Olaf Rieß' lab at the University of Tübingen has had the MGISeq-2000 (now the DNBSeq-G400) for a year and has used it for whole-genome sequencing of human genomes in various research projects. "The data quality of the PCR-free libraries is very high, on par with Illumina's NovaSeq, but without the index hopping," said Stephan Ossowski, a researcher in the Tübingen lab. Also, hands-on time for library prep is fairly similar for both technologies, he added.

He said his team has benchmarked the system with Genome in a Bottle standards and has seen "very little difference in the detected SNV and indel sets."

In addition, he and his colleagues have been able to readily use computational tools on the MGI data that were originally developed for Illumina data, which helped with the benchmark tests.

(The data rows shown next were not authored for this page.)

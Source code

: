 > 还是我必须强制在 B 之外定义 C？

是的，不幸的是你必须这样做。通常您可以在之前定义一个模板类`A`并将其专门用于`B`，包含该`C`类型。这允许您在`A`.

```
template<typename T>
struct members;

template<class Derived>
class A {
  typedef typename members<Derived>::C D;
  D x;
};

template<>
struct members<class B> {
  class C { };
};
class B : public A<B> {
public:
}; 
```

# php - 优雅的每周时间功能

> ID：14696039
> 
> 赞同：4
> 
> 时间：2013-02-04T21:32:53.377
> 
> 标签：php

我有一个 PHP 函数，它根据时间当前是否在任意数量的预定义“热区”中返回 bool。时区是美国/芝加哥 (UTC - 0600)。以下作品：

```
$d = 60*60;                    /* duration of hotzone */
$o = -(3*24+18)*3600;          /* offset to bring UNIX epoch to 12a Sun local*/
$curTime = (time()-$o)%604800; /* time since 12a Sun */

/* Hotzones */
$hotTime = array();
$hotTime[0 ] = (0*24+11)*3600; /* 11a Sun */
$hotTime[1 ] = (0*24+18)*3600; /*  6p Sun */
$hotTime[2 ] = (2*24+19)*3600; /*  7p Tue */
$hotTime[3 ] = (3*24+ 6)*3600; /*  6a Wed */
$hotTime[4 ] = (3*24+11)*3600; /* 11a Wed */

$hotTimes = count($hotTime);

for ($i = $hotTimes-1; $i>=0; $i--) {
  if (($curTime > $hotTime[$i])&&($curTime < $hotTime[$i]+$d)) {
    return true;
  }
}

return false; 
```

Recently, they have also combined short reads from MGI with long nanopore reads and optical maps from Bionano Genomics to generate high-quality human genome assemblies for less than $2,000. Ossowski said they are hoping to use such de novo assemblies in diagnostics to detect complex structural variants and to phase haplotypes.

Next, they intend to implement high-coverage exome sequencing for cancer genomics on the MGI sequencer. They also plan to acquire additional MGI instruments, "including the T7 to facilitate large-scale genome projects in Germany and Europe," he said.

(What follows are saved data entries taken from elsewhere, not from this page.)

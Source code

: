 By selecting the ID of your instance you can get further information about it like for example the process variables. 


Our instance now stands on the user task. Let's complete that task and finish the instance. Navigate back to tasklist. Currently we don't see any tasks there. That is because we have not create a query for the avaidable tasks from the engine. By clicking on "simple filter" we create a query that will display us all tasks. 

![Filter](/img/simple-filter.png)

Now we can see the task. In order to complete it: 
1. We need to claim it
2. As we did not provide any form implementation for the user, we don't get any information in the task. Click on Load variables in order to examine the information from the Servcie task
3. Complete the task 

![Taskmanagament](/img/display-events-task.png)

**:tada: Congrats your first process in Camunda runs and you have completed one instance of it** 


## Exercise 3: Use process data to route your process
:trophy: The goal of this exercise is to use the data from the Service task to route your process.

Nik Matthews, a researcher at the Tumor Profiling Unit at the Institute of Cancer Research in London, reported during an MGI-sponsored workshop at AGBT on initial results his lab has obtained with the new CoolMPS chemistry. He said the lab was the first in the UK to obtain an MGI sequencer, the DNBSeq-G400, and has also tested the MGISP-100 automation system. Comparing the traditional MGI chemistry with the CoolMPS chemistry on the same PCR-free whole-genome sequencing MGI libraries, his team found that the latter generated higher-quality reads. The next project, he added, will be a bake-off with Illumina data.

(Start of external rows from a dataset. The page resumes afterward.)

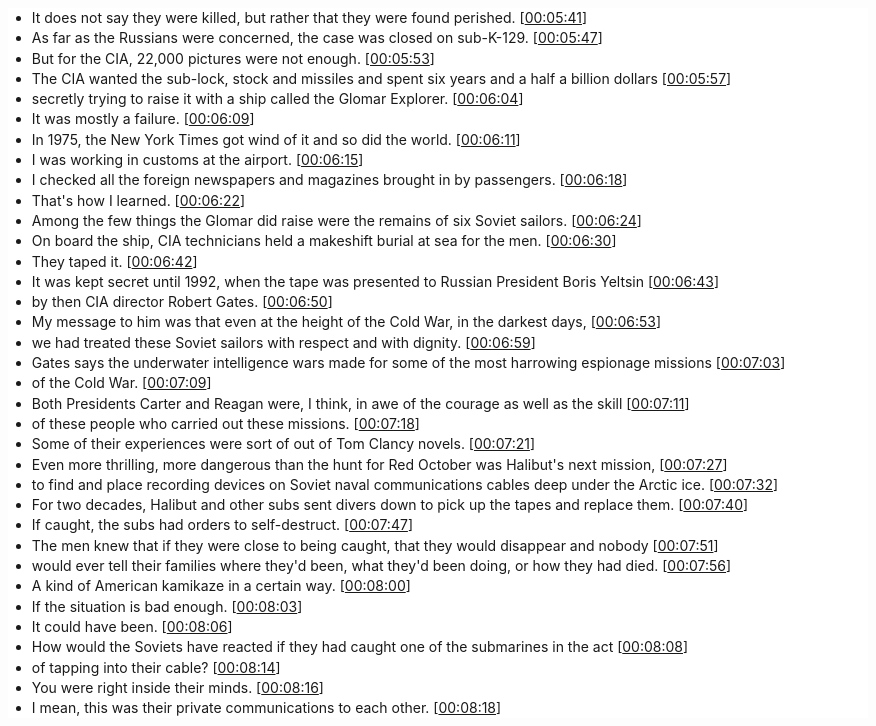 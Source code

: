 *  It does not say they were killed, but rather that they were found perished. [[00:05:41](https://www.youtube.com/watch?v=dSPR887Qhz8&t=341.08s)]
*  As far as the Russians were concerned, the case was closed on sub-K-129. [[00:05:47](https://www.youtube.com/watch?v=dSPR887Qhz8&t=347.68s)]
*  But for the CIA, 22,000 pictures were not enough. [[00:05:53](https://www.youtube.com/watch?v=dSPR887Qhz8&t=353.2s)]
*  The CIA wanted the sub-lock, stock and missiles and spent six years and a half a billion dollars [[00:05:57](https://www.youtube.com/watch?v=dSPR887Qhz8&t=357.84000000000003s)]
*  secretly trying to raise it with a ship called the Glomar Explorer. [[00:06:04](https://www.youtube.com/watch?v=dSPR887Qhz8&t=364.6s)]
*  It was mostly a failure. [[00:06:09](https://www.youtube.com/watch?v=dSPR887Qhz8&t=369.48s)]
*  In 1975, the New York Times got wind of it and so did the world. [[00:06:11](https://www.youtube.com/watch?v=dSPR887Qhz8&t=371.32s)]
*  I was working in customs at the airport. [[00:06:15](https://www.youtube.com/watch?v=dSPR887Qhz8&t=375.84000000000003s)]
*  I checked all the foreign newspapers and magazines brought in by passengers. [[00:06:18](https://www.youtube.com/watch?v=dSPR887Qhz8&t=378.2s)]
*  That's how I learned. [[00:06:22](https://www.youtube.com/watch?v=dSPR887Qhz8&t=382.68s)]
*  Among the few things the Glomar did raise were the remains of six Soviet sailors. [[00:06:24](https://www.youtube.com/watch?v=dSPR887Qhz8&t=384.48s)]
*  On board the ship, CIA technicians held a makeshift burial at sea for the men. [[00:06:30](https://www.youtube.com/watch?v=dSPR887Qhz8&t=390.24s)]
*  They taped it. [[00:06:42](https://www.youtube.com/watch?v=dSPR887Qhz8&t=402.12s)]
*  It was kept secret until 1992, when the tape was presented to Russian President Boris Yeltsin [[00:06:43](https://www.youtube.com/watch?v=dSPR887Qhz8&t=403.8s)]
*  by then CIA director Robert Gates. [[00:06:50](https://www.youtube.com/watch?v=dSPR887Qhz8&t=410.15999999999997s)]
*  My message to him was that even at the height of the Cold War, in the darkest days, [[00:06:53](https://www.youtube.com/watch?v=dSPR887Qhz8&t=413.28000000000003s)]
*  we had treated these Soviet sailors with respect and with dignity. [[00:06:59](https://www.youtube.com/watch?v=dSPR887Qhz8&t=419.84000000000003s)]
*  Gates says the underwater intelligence wars made for some of the most harrowing espionage missions [[00:07:03](https://www.youtube.com/watch?v=dSPR887Qhz8&t=423.76s)]
*  of the Cold War. [[00:07:09](https://www.youtube.com/watch?v=dSPR887Qhz8&t=429.8s)]
*  Both Presidents Carter and Reagan were, I think, in awe of the courage as well as the skill [[00:07:11](https://www.youtube.com/watch?v=dSPR887Qhz8&t=431.64s)]
*  of these people who carried out these missions. [[00:07:18](https://www.youtube.com/watch?v=dSPR887Qhz8&t=438.72s)]
*  Some of their experiences were sort of out of Tom Clancy novels. [[00:07:21](https://www.youtube.com/watch?v=dSPR887Qhz8&t=441.36s)]
*  Even more thrilling, more dangerous than the hunt for Red October was Halibut's next mission, [[00:07:27](https://www.youtube.com/watch?v=dSPR887Qhz8&t=447.04s)]
*  to find and place recording devices on Soviet naval communications cables deep under the Arctic ice. [[00:07:32](https://www.youtube.com/watch?v=dSPR887Qhz8&t=452.92s)]
*  For two decades, Halibut and other subs sent divers down to pick up the tapes and replace them. [[00:07:40](https://www.youtube.com/watch?v=dSPR887Qhz8&t=460.2s)]
*  If caught, the subs had orders to self-destruct. [[00:07:47](https://www.youtube.com/watch?v=dSPR887Qhz8&t=467.4s)]
*  The men knew that if they were close to being caught, that they would disappear and nobody [[00:07:51](https://www.youtube.com/watch?v=dSPR887Qhz8&t=471.28s)]
*  would ever tell their families where they'd been, what they'd been doing, or how they had died. [[00:07:56](https://www.youtube.com/watch?v=dSPR887Qhz8&t=476.44s)]
*  A kind of American kamikaze in a certain way. [[00:08:00](https://www.youtube.com/watch?v=dSPR887Qhz8&t=480.23999999999995s)]
*  If the situation is bad enough. [[00:08:03](https://www.youtube.com/watch?v=dSPR887Qhz8&t=483.23999999999995s)]
*  It could have been. [[00:08:06](https://www.youtube.com/watch?v=dSPR887Qhz8&t=486.96s)]
*  How would the Soviets have reacted if they had caught one of the submarines in the act [[00:08:08](https://www.youtube.com/watch?v=dSPR887Qhz8&t=488.2s)]
*  of tapping into their cable? [[00:08:14](https://www.youtube.com/watch?v=dSPR887Qhz8&t=494.2s)]
*  You were right inside their minds. [[00:08:16](https://www.youtube.com/watch?v=dSPR887Qhz8&t=496.11999999999995s)]
*  I mean, this was their private communications to each other. [[00:08:18](https://www.youtube.com/watch?v=dSPR887Qhz8&t=498.24s)]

Canada's Michael Smith Genome Sciences Centre at BC Cancer has had a DNBSeq-G400 since last October. Steven Jones, co-director and head of bioinformatics at the center, who presented during a second MGI workshop at AGBT, said his team has compared whole-genome sequencing data from the MGI instrument, using the standard chemistry, for a human cell line with Illumina HiSeq X data. They found that the MGI data scored "identical" or "slightly higher" than the Illumina data for several metrics.  His lab has also been able to generate 150 x 175-base paired-end reads with the MGI, extending the second read, which has provided some extra sensitivity, accuracy, and better alignment.

The researchers have further sequenced tumor samples with both technologies and found that the MGI generated fewer duplicate reads than the Illumina and achieved comparable coverage. SNP and indel calls did overlap for variants with high allele frequencies but showed less overlap for rare variants. For RNA-seq, concordance between the two platforms was "as you would expect" and differences were "fairly negligible," he said. Also, structural variant detection and gene fusion detection has been similar between the two, and the lab has been "pleased with the ability to do single-cell sequencing," both transcriptome sequencing and ATAC-seq, he said.

Ioannis Ragoussis, head of genome sciences at the McGill University Genome Center, also talked about results from the DNBSeq-G400, which his lab received at the end of last year. So far, the lab has evaluated the platform for whole-genome sequencing, whole-genome bisulfite sequencing, and single-cell RNA-seq. It recently switched from an Illumina HiSeq 4000 to a NovaSeq and is interested in a sequencer that is more flexible and doesn't require so many libraries to be pooled per run in order to make it cost effective. For single-cell sequencing, he found that the metrics between the two systems were very similar, though the NovaSeq had a slightly higher percentage of valid barcodes than the DNBSeq. After clustering the cell types, "the end result between the platforms is really the same," he said. However, the MGI sequencer required less library pooling and provided more reads for the same cost.